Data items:
┄┄┄┄┄┄┄┄┄┄

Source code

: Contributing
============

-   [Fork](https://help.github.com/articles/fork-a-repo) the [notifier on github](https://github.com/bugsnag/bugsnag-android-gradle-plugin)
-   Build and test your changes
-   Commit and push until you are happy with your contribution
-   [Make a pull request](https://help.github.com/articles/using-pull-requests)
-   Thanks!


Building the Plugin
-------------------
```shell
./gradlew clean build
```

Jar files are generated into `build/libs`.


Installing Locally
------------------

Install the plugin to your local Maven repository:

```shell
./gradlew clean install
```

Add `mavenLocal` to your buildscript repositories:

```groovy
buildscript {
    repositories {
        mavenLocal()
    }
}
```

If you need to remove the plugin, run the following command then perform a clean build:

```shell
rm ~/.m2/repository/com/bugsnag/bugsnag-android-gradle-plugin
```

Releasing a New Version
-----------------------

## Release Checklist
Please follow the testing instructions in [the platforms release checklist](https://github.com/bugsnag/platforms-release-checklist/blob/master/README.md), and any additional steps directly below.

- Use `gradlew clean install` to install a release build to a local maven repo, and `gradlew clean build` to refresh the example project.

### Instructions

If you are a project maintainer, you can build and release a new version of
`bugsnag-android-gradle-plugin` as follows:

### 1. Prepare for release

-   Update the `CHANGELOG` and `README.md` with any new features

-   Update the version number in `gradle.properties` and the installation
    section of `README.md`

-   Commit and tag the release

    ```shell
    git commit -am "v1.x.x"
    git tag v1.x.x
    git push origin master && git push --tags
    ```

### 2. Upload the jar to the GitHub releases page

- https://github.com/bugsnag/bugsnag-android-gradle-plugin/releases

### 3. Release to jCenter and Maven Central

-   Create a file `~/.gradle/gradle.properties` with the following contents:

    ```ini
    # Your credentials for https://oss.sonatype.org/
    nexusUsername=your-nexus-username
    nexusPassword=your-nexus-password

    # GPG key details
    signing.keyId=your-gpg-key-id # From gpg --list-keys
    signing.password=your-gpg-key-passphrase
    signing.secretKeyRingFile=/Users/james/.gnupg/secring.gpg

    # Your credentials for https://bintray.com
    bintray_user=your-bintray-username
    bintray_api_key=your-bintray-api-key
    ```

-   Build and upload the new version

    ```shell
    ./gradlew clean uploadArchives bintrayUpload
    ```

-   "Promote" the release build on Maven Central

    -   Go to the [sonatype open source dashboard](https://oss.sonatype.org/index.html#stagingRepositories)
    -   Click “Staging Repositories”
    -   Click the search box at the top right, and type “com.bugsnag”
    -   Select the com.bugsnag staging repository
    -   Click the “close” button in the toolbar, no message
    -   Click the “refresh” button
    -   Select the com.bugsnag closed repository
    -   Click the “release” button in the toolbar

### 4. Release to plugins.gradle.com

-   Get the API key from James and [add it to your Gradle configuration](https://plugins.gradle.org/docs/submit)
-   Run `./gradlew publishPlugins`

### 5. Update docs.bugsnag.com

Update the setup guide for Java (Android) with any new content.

┄┄┄┄┄┄┄┄┄┄

Among the entries above, count the lines that contain the word "bugsnag" and give the number by itself.

9